For each line in the material below that holds "asset", copy that line.
[Records to use — start]
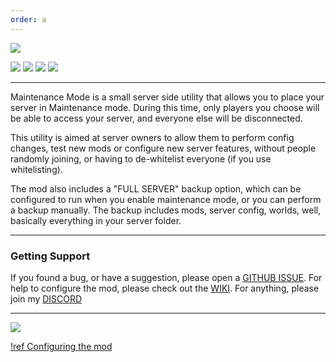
 ```yaml
---
order: a
---
```

![](https://cdn.firstdarkdev.xyz/curse/mmode/mmode_logo.png)

[![](https://img.shields.io/badge/Curseforge-Download%20Here-yellow.svg)](https://www.curseforge.com/minecraft/mc-mods/maintenance-mode-forge-fabric-quilt) [![](https://img.shields.io/badge/Modrinth-Download%20Here-green.svg)](https://modrinth.com/mod/maintenancemode) [![](https://img.shields.io/badge/Jenkins-Development%20Builds-red.svg)](https://ci.firstdarkdev.xyz/view/HypherionMC's%20Projects/job/MaintenanceMode/) [![](https://img.shields.io/badge/Discord-Hypherion%20Development-blue.svg)](https://discord.gg/PdVnXf9)
***

Maintenance Mode is a small server side utility that allows you to place your server in Maintenance mode. During this time, only players you choose will be able to access your server, and everyone else will be disconnected.

This utility is aimed at server owners to allow them to perform config changes, test new mods or configure new server features, without people randomly joining, or having to de-whitelist everyone (if you use whitelisting).

The mod also includes a "FULL SERVER" backup option, which can be configured to run when you enable maintenance mode, or you can perform a backup manually.
The backup includes mods, server config, worlds, well, basically everything in your server folder.

***

### Getting Support

If you found a bug, or have a suggestion, please open a [GITHUB ISSUE](https://github.com/hypherionmc/MaintenanceMode/issues). For help to configure the mod, please check out the [WIKI](https://readme.firstdarkdev.xyz/maintenance-mode/introduction/). For anything, please join my [DISCORD](https://discord.firstdarkdev.xyz)

***

[![](../img/bh.jpg)](https://bisecthosting.com/grinched)

[!ref Configuring the mod](/maintenance-mode/configure/)
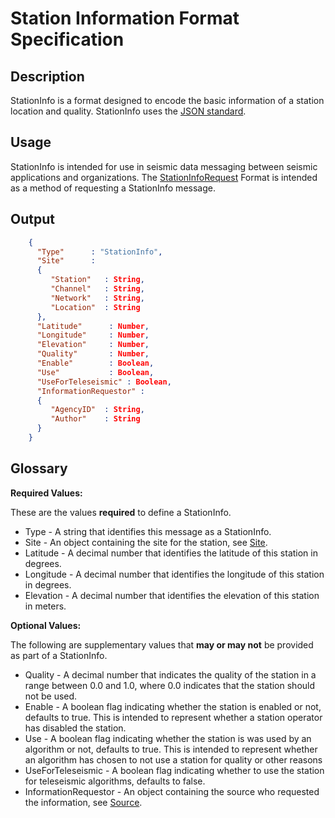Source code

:# Station Information Format Specification

## Description

StationInfo is a format designed to encode the basic information of a station
location and quality.  StationInfo uses the [JSON standard](http://www.json.org).

## Usage

StationInfo is intended for use in seismic data messaging between seismic
applications and organizations. The [StationInfoRequest](StationInfoRequest.md)
Format is intended as a method of requesting a StationInfo message.

## Output

```json
    {
      "Type"      : "StationInfo",
      "Site"      :
      {
         "Station"   : String,
         "Channel"   : String,
         "Network"   : String,
         "Location"  : String
      },
      "Latitude"      : Number,
      "Longitude"     : Number,
      "Elevation"     : Number,
      "Quality"       : Number,
      "Enable"        : Boolean,
      "Use"           : Boolean,
      "UseForTeleseismic" : Boolean,
      "InformationRequestor" :
      {
         "AgencyID"  : String,
         "Author"    : String
      }
    }
```

## Glossary

**Required Values:**

These are the values **required** to define a StationInfo.

* Type - A string that identifies this message as a StationInfo.
* Site - An object containing the site for the station, see [Site](Site.md).
* Latitude - A decimal number that identifies the latitude of this station in degrees.
* Longitude - A decimal number that identifies the longitude of this station in degrees.
* Elevation - A decimal number that identifies the elevation of this station in meters.

**Optional Values:**

The following are supplementary values that **may or may not** be provided as
part of a StationInfo.

* Quality - A decimal number that indicates the quality of the station in a range between 0.0 and 1.0, where 0.0 indicates that the station should not be used.
* Enable - A boolean flag indicating whether the station is enabled or not, defaults to true. This is intended to represent whether a station operator has disabled the station.
* Use - A boolean flag indicating whether the station is was used by an algorithm or not, defaults to true. This is intended to represent whether an algorithm has chosen to not use a station for quality or other reasons
* UseForTeleseismic - A boolean flag indicating whether to use the station for teleseismic algorithms, defaults to false.
* InformationRequestor - An object containing the source who requested the information, see [Source](Source.md).
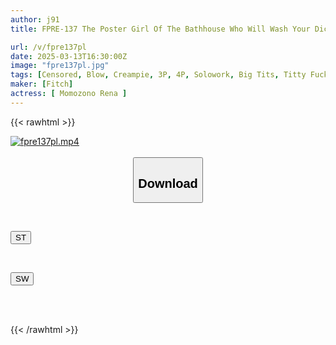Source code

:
 ```yaml
---
author: j91
title: FPRE-137 The Poster Girl Of The Bathhouse Who Will Wash Your Dick With Her Wet And See-through Big-breasted Body

url: /v/fpre137pl
date: 2025-03-13T16:30:00Z
image: "fpre137pl.jpg"
tags: [Censored, Blow, Creampie, 3P, 4P, Solowork, Big Tits, Titty Fuck	]
maker: [Fitch]
actress: [ Momozono Rena ]
---
```



{{< rawhtml >}}

<div class="video" data-videoid="e0jeo3AqwrTYVLe">
    <a href="javascript:;">
        <img src="/v/fpre137pl/fpre137pl.jpg" width="WIDTH" height="HEIGHT" alt="fpre137pl.mp4" loading="lazy">
    </a>
</div>

<script type="text/javascript" src="https://j91.asia/asset/on-demand-st.js"></script>

<br>
  <link rel="stylesheet" href="https://j91.asia/asset/bs5.css">
  
  <center>
  <button class="btn btn-primary" type="button" data-bs-toggle="collapse" data-bs-target=".multi-collapse" aria-expanded="false" aria-controls="multiCollapseExample1 multiCollapseExample2"><h2>Download</h2></button></center>
</p>
<div class="row">
  <div class="col">
    <div class="collapse multi-collapse" id="multiCollapseExample1">
      <div class="card card-body">
	      	      <br>
<div class="buttons">  
<p><a href="/v/fpre137pl/st.html" target="_blank"><button class="btn-hover color-3"><i class="fa fa-download"></i> ST</button></a></p></div>
    </div>
  </div>
</div>
  <div class="col">
    <div class="collapse multi-collapse" id="multiCollapseExample2">
      <div class="card card-body">
	      <br>
<div class="buttons">
<p><a href="/v/fpre137pl/sw.html" target="_blank"><button class="btn-hover color-2"><i class="fa fa-download"></i> SW</button></a></p></div>
<br><br>
      </div>
    </div>
  </div>
</div>

{{< /rawhtml >}}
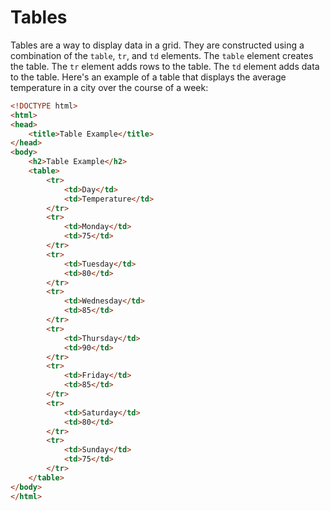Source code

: # Tables

Tables are a way to display data in a grid. They are constructed using a combination of the `table`, `tr`, and `td` elements. The `table` element creates the table. The `tr` element adds rows to the table. The `td` element adds data to the table. Here's an example of a table that displays the average temperature in a city over the course of a week:

```html
<!DOCTYPE html>
<html>
<head>
    <title>Table Example</title>
</head>
<body>
    <h2>Table Example</h2>
    <table>
        <tr>
            <td>Day</td>
            <td>Temperature</td>
        </tr>
        <tr>
            <td>Monday</td>
            <td>75</td>
        </tr>
        <tr>
            <td>Tuesday</td>
            <td>80</td>
        </tr>
        <tr>
            <td>Wednesday</td>
            <td>85</td>
        </tr>
        <tr>
            <td>Thursday</td>
            <td>90</td>
        </tr>
        <tr>
            <td>Friday</td>
            <td>85</td>
        </tr>
        <tr>
            <td>Saturday</td>
            <td>80</td>
        </tr>
        <tr>
            <td>Sunday</td>
            <td>75</td>
        </tr>
    </table>
</body>
</html>
```
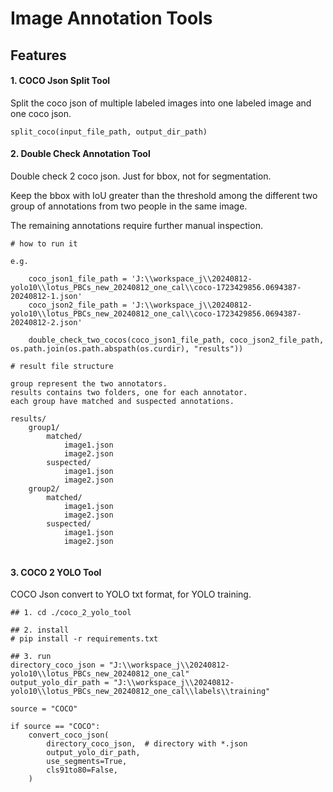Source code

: 
# Image Annotation Tools

## Features
#### 1. COCO Json Split Tool
Split the coco json of multiple labeled images into one labeled image and one coco json.

```angular2html
split_coco(input_file_path, output_dir_path)
```

#### 2. Double Check Annotation Tool
Double check 2 coco json. Just for bbox, not for segmentation.

Keep the bbox with IoU greater than the threshold among the different two group of annotations from two people in the same image.

The remaining annotations require further manual inspection. 

```angular2html
# how to run it

e.g.
    
    coco_json1_file_path = 'J:\\workspace_j\\20240812-yolo10\\lotus_PBCs_new_20240812_one_cal\\coco-1723429856.0694387-20240812-1.json'
    coco_json2_file_path = 'J:\\workspace_j\\20240812-yolo10\\lotus_PBCs_new_20240812_one_cal\\coco-1723429856.0694387-20240812-2.json'

    double_check_two_cocos(coco_json1_file_path, coco_json2_file_path, os.path.join(os.path.abspath(os.curdir), "results"))

# result file structure

group represent the two annotators.
results contains two folders, one for each annotator.
each group have matched and suspected annotations.

results/
    group1/
        matched/
            image1.json
            image2.json
        suspected/
            image1.json
            image2.json
    group2/
        matched/
            image1.json
            image2.json
        suspected/
            image1.json
            image2.json


```

#### 3. COCO 2 YOLO Tool
COCO Json convert to YOLO txt format, for YOLO training.

```angular2html
## 1. cd ./coco_2_yolo_tool

## 2. install 
# pip install -r requirements.txt

## 3. run 
directory_coco_json = "J:\\workspace_j\\20240812-yolo10\\lotus_PBCs_new_20240812_one_cal"
output_yolo_dir_path = "J:\\workspace_j\\20240812-yolo10\\lotus_PBCs_new_20240812_one_cal\\labels\\training"

source = "COCO"

if source == "COCO":
    convert_coco_json(
        directory_coco_json,  # directory with *.json
        output_yolo_dir_path,
        use_segments=True,
        cls91to80=False,
    )


```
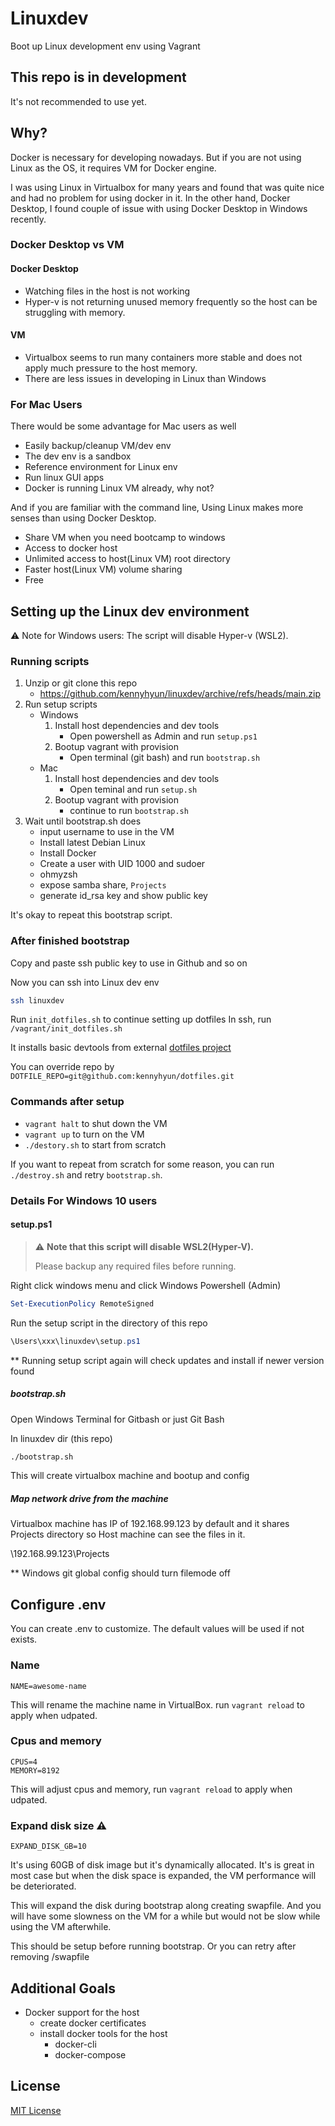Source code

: # Linuxdev

Boot up Linux development env using Vagrant

## This repo is in development

It's not recommended to use yet.

## Why?

Docker is necessary for developing nowadays. But if you are not using Linux as the OS, it requires VM for Docker engine.

I was using Linux in Virtualbox for many years and found that was quite nice and had no problem for using docker in it.
In the other hand, Docker Desktop, I found couple of issue with using Docker Desktop in Windows recently.

### Docker Desktop vs VM

#### Docker Desktop

- Watching files in the host is not working
- Hyper-v is not returning unused memory frequently so the host can be struggling with memory.

#### VM

- Virtualbox seems to run many containers more stable and does not apply much pressure to the host memory.
- There are less issues in developing in Linux than Windows

### For Mac Users

There would be some advantage for Mac users as well

- Easily backup/cleanup VM/dev env
- The dev env is a sandbox
- Reference environment for Linux env
- Run linux GUI apps
- Docker is running Linux VM already, why not?

And if you are familiar with the command line, Using Linux makes more senses than using Docker Desktop.

- Share VM when you need bootcamp to windows
- Access to docker host
- Unlimited access to host(Linux VM) root directory
- Faster host(Linux VM) volume sharing
- Free

## Setting up the Linux dev environment

:warning: Note for Windows users: The script will disable Hyper-v (WSL2).

### Running scripts

1. Unzip or git clone this repo
    - https://github.com/kennyhyun/linuxdev/archive/refs/heads/main.zip
1. Run setup scripts
    - Windows
        1. Install host dependencies and dev tools
            - Open powershell as Admin and run `setup.ps1`
        1. Bootup vagrant with provision
            - Open terminal (git bash) and run `bootstrap.sh`
    - Mac
        1. Install host dependencies and dev tools
            - Open teminal and run `setup.sh`
        1. Bootup vagrant with provision
            - continue to run `bootstrap.sh`
1. Wait until bootstrap.sh does
    - input username to use in the VM
    - Install latest Debian Linux
    - Install Docker
    - Create a user with UID 1000 and sudoer
    - ohmyzsh
    - expose samba share, `Projects`
    - generate id_rsa key and show public key

It's okay to repeat this bootstrap script.

### After finished bootstrap

Copy and paste ssh public key to use in Github and so on

Now you can ssh into Linux dev env

```bash
ssh linuxdev
```

Run `init_dotfiles.sh` to continue setting up dotfiles
In ssh, run `/vagrant/init_dotfiles.sh` 

It installs basic devtools from external [dotfiles project](https://github.com/kennyhyun/dotfiles)

You can override repo by `DOTFILE_REPO=git@github.com:kennyhyun/dotfiles.git`

### Commands after setup

- `vagrant halt` to shut down the VM
- `vagrant up` to turn on the VM
- `./destory.sh` to start from scratch

If you want to repeat from scratch for some reason, you can run `./destroy.sh` and retry `bootstrap.sh`.


### Details For Windows 10 users

#### setup.ps1

> :warning: **Note that this script will disable WSL2(Hyper-V).**
>
> Please backup any required files before running.

Right click windows menu and click Windows Powershell (Admin)

```powershell
Set-ExecutionPolicy RemoteSigned
```

Run the setup script in the directory of this repo

```powershell
\Users\xxx\linuxdev\setup.ps1
```

** Running setup script again will check updates and install if newer version found

##### bootstrap.sh

Open Windows Terminal for Gitbash or just Git Bash

In linuxdev dir (this repo)

```bash
./bootstrap.sh
```

This will create virtualbox machine and bootup and config

##### Map network drive from the machine

Virtualbox machine has IP of 192.168.99.123 by default
and it shares Projects directory so Host machine can see the files in it.

\\192.168.99.123\Projects

** Windows git global config should turn filemode off



## Configure .env

You can create .env to customize. The default values will be used if not exists.

### Name

```
NAME=awesome-name
```

This will rename the machine name in VirtualBox. run `vagrant reload` to apply when udpated.

### Cpus and memory

```
CPUS=4
MEMORY=8192
```

This will adjust cpus and memory, run `vagrant reload` to apply when udpated.

### Expand disk size :warning:

```
EXPAND_DISK_GB=10
```

It's using 60GB of disk image but it's dynamically allocated.
It's is great in most case but when the disk space is expanded, the VM performance will be deteriorated.

This will expand the disk during bootstrap along creating swapfile.
And you will have some slowness on the VM for a while but would not be slow while using the VM afterwhile.

This should be setup before running bootstrap.
Or you can retry after removing /swapfile


## Additional Goals

- Docker support for the host
  - create docker certificates
  - install docker tools for the host
    - docker-cli
    - docker-compose


## License

[MIT License](https://github.com/kennyhyun/linuxdev/blob/main/LICENSE)
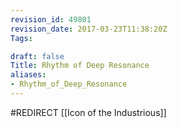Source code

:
 ```yaml
---
revision_id: 49801
revision_date: 2017-03-23T11:38:20Z
Tags:

draft: false
Title: Rhythm of Deep Resonance
aliases:
- Rhythm_of_Deep_Resonance
---
```

#REDIRECT [[Icon of the Industrious]]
[Records to use — finish]
> [Exercise answer]
<script type="text/javascript" src="https://j91.asia/asset/on-demand-st.js"></script>
  <link rel="stylesheet" href="https://j91.asia/asset/bs5.css">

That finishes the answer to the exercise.